By Jeffrey Gibbs, J.D.
FDA regulation of in vitro diagnostics (IVDs) continues to present industry with major uncertainties. Some of the major issues include:
- The In Vitro Diagnostic Multivariate Index Analysis guidance document represents FDA’s largest effort to regulate laboratory-developed tests. Although not released by the Bush Administration and criticized by many, the guidance document may be put into the public domain by the Obama Administration.
Questions surrounding the guidance document include: when might it be released? Has it been modified and if so, in what manner? How will it be implemented? And, what impact will it have on laboratories, kit manufacturers, investors, and patients? These uncertainties can impede product development, as well as raise investment risks during these troubled economic times.
- How will FDA expand its regulation of laboratory-developed tests (LDTs)? The Genentech citizen petition requested that FDA actively regulate a much broader segment of LDTs than covered by the IVDMIA proposal. Moreover, Congress may adopt, or at least consider, legislation that will lead to more FDA regulation of LDTs.
- The FDA has recognized the importance of the development of personalized medicine and companion diagnostics. Yet, FDA’s lack of clear policies has made it difficult for these IVDs to successfully complete the FDA review process.
The agency also has not adhered to the “least burdensome” mandate established by Congress for devices. Without clear, predictable, reasonable regulatory requirements, innovative IVDs will have a difficult time entering the market, and investment in them will lag.
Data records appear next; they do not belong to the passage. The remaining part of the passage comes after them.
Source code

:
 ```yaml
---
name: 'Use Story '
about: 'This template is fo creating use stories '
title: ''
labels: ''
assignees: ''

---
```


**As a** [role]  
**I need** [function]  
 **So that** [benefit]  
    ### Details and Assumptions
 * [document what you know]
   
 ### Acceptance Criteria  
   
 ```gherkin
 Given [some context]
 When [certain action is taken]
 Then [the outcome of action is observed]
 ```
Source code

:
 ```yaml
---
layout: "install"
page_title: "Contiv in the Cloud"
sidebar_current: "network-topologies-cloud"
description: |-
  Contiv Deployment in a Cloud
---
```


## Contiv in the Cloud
It remains to be seen what steps the new FDA administration will take to address these issues.
With some device reviewers complaining about FDA/Center for Devices and Radiological Health management to Congress, even greater regulatory stringency seems more likely.
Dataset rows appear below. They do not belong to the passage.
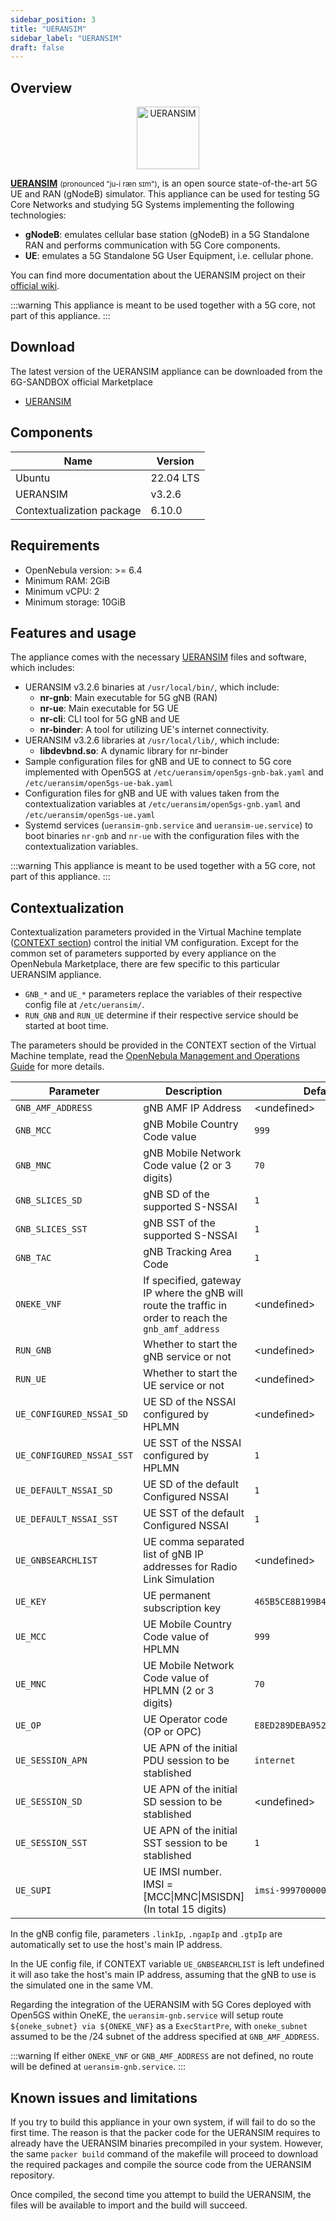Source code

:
 ```yaml
---
sidebar_position: 3
title: "UERANSIM"
sidebar_label: "UERANSIM"
draft: false
---
```


## Overview

<p align="center">
  <a href="https://github.com/aligungr/UERANSIM"><img src="https://raw.githubusercontent.com/aligungr/UERANSIM/master/.github/logo.png" width="100" title="UERANSIM"></img></a>
</p>

**[UERANSIM](https://github.com/aligungr/UERANSIM)** <small>(pronounced "ju-i ræn sɪm")</small>, is an open source state-of-the-art 5G UE and RAN (gNodeB) simulator. This appliance can be used for testing 5G Core Networks and studying 5G Systems implementing the following technologies:
- **gNodeB**: emulates cellular base station (gNodeB) in a 5G Standalone RAN and performs communication with 5G Core components. 
- **UE**: emulates a 5G Standalone 5G User Equipment, i.e. cellular phone.

You can find more documentation about the UERANSIM project on their [official wiki](https://github.com/aligungr/UERANSIM/wiki).

:::warning
This appliance is meant to be used together with a 5G core, not part of this appliance.
:::

## Download

The latest version of the UERANSIM appliance can be downloaded from the 6G-SANDBOX official Marketplace
- [UERANSIM](https://marketplace.mobilesandbox.cloud:9443/appliance/service_UERANSIM)

## Components

| Name                      | Version    |
| ------------------------- | ---------- |
| Ubuntu                    | 22.04 LTS  |
| UERANSIM                  | v3.2.6     |
| Contextualization package | 6.10.0     |


## Requirements

* OpenNebula version: >= 6.4
* Minimum RAM: 2GiB
* Minimum vCPU: 2
* Minimum storage: 10GiB

## Features and usage

The appliance comes with the necessary [UERANSIM](https://github.com/aligungr/UERANSIM) files and software, which includes:

- UERANSIM v3.2.6 binaries at `/usr/local/bin/`, which include:
    - **nr-gnb**: Main executable for 5G gNB (RAN)
    - **nr-ue**: Main executable for 5G UE
    - **nr-cli**: CLI tool for 5G gNB and UE
    - **nr-binder**: A tool for utilizing UE's internet connectivity.
- UERANSIM v3.2.6 libraries at `/usr/local/lib/`, which include:
    - **libdevbnd.so**: A dynamic library for nr-binder
- Sample configuration files for gNB and UE to connect to 5G core implemented with Open5GS at `/etc/ueransim/open5gs-gnb-bak.yaml` and `/etc/ueransim/open5gs-ue-bak.yaml`
- Configuration files for gNB and UE with values taken from the contextualization variables at `/etc/ueransim/open5gs-gnb.yaml` and `/etc/ueransim/open5gs-ue.yaml`
- Systemd services (`ueransim-gnb.service` and `ueransim-ue.service`) to boot binaries `nr-gnb` and `nr-ue` with the configuration files with the contextualization variables.

:::warning
This appliance is meant to be used together with a 5G core, not part of this appliance.
:::

## Contextualization

Contextualization parameters provided in the Virtual Machine template ([CONTEXT section](https://docs.opennebula.io/6.8/management_and_operations/references/template.html?highlight=context#context-section)) control the initial VM configuration. Except for the common set of parameters supported by every appliance on the OpenNebula Marketplace, there are few specific to this particular UERANSIM appliance.
* `GNB_*` and `UE_*` parameters replace the variables of their respective config file at `/etc/ueransim/`.
* `RUN_GNB` and `RUN_UE` determine if their respective service should be started at boot time.

The parameters should be provided in the CONTEXT section of the Virtual Machine template, read the [OpenNebula Management and Operations Guide](https://docs.opennebula.io/stable/management_and_operations) for more details.

| Parameter                 | Description                                                           | Default Value |
|---------------------------|-----------------------------------------------------------------------|---------------|
| `GNB_AMF_ADDRESS`         | gNB AMF IP Address                                                    | \<undefined\> |
| `GNB_MCC`                 | gNB Mobile Country Code value                                         | `999`         |
| `GNB_MNC`                 | gNB Mobile Network Code value (2 or 3 digits)                         | `70`          |
| `GNB_SLICES_SD`           | gNB SD of the supported S-NSSAI                                       | `1`           |
| `GNB_SLICES_SST`          | gNB SST of the supported S-NSSAI                                      | `1`           |
| `GNB_TAC`                 | gNB Tracking Area Code                                                | `1`           |
| `ONEKE_VNF`               | If specified, gateway IP where the gNB will route the traffic in order to reach the `gnb_amf_address` | \<undefined\> |
| `RUN_GNB`                 | Whether to start the gNB service or not                               | \<undefined\> |
| `RUN_UE`                  | Whether to start the UE service or not                                | \<undefined\> |
| `UE_CONFIGURED_NSSAI_SD`  | UE SD of the NSSAI configured by HPLMN                                | \<undefined\> |
| `UE_CONFIGURED_NSSAI_SST` | UE SST of the NSSAI configured by HPLMN                               | `1`           |
| `UE_DEFAULT_NSSAI_SD`     | UE SD of the default Configured NSSAI                                 | `1`           |
| `UE_DEFAULT_NSSAI_SST`    | UE SST of the default Configured NSSAI                                | `1`           |
| `UE_GNBSEARCHLIST`        | UE comma separated list of gNB IP addresses for Radio Link Simulation | \<undefined\> |
| `UE_KEY`                  | UE permanent subscription key                                         | `465B5CE8B199B49FAA5F0A2EE238A6BC` |
| `UE_MCC`                  | UE Mobile Country Code value of HPLMN                                 | `999`         |
| `UE_MNC`                  | UE Mobile Network Code value of HPLMN (2 or 3 digits)                 | `70`          |
| `UE_OP`                   | UE Operator code (OP or OPC)                                          | `E8ED289DEBA952E4283B54E88E6183CA` |
| `UE_SESSION_APN`          | UE APN of the initial PDU session to be stablished                    | `internet`    |
| `UE_SESSION_SD`           | UE APN of the initial SD session to be stablished                     | \<undefined\> |
| `UE_SESSION_SST`          | UE APN of the initial SST session to be stablished                    | `1`           |
| `UE_SUPI`                 | UE IMSI number. IMSI = [MCC\|MNC\|MSISDN] (In total 15 digits)        | `imsi-999700000000001` |

In the gNB config file, parameters `.linkIp`, `.ngapIp` and `.gtpIp` are automatically set to use the host's main IP address.

In the UE config file, if CONTEXT variable `UE_GNBSEARCHLIST` is left undefined it will aso take the host's main IP address, assuming that the  gNB to use is the simulated one in the same VM.

Regarding the integration of the UERANSIM with 5G Cores deployed with Open5GS within OneKE, the `ueransim-gnb.service` will setup route `${oneke_subnet} via ${ONEKE_VNF}` as a `ExecStartPre`, with `oneke_subnet` assumed to be the /24 subnet of the address specified at `GNB_AMF_ADDRESS`.

:::warning
If either `ONEKE_VNF` or `GNB_AMF_ADDRESS` are not defined, no route will be defined at `ueransim-gnb.service`.
:::

## Known issues and limitations

If you try to build this appliance in your own system, if will fail to do so the first time. The reason is that the packer code for the UERANSIM requires to already have the UERANSIM binaries precompiled in your system. However, the same `packer build` command of the makefile will proceed to download the required packages and compile the source code from the UERANSIM repository.

Once compiled, the second time you attempt to build the UERANSIM, the files will be available to import and the build will succeed.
As a result of these ongoing developments, companies whose interests are affected by FDA regulation of diagnostics will need to monitor events carefully. Diagnostic firms that are seeking to market new IVD assays in the U.S. will want to take steps to maximize the likelihood of a successful outcome perhaps by understanding their regulatory options, (GEN, July 2008), carefully crafting the intended use statement (GEN, November 15, 2008), and properly using the pre-IDE process to better understand the regulation requirements (GEN, March 1, 2009).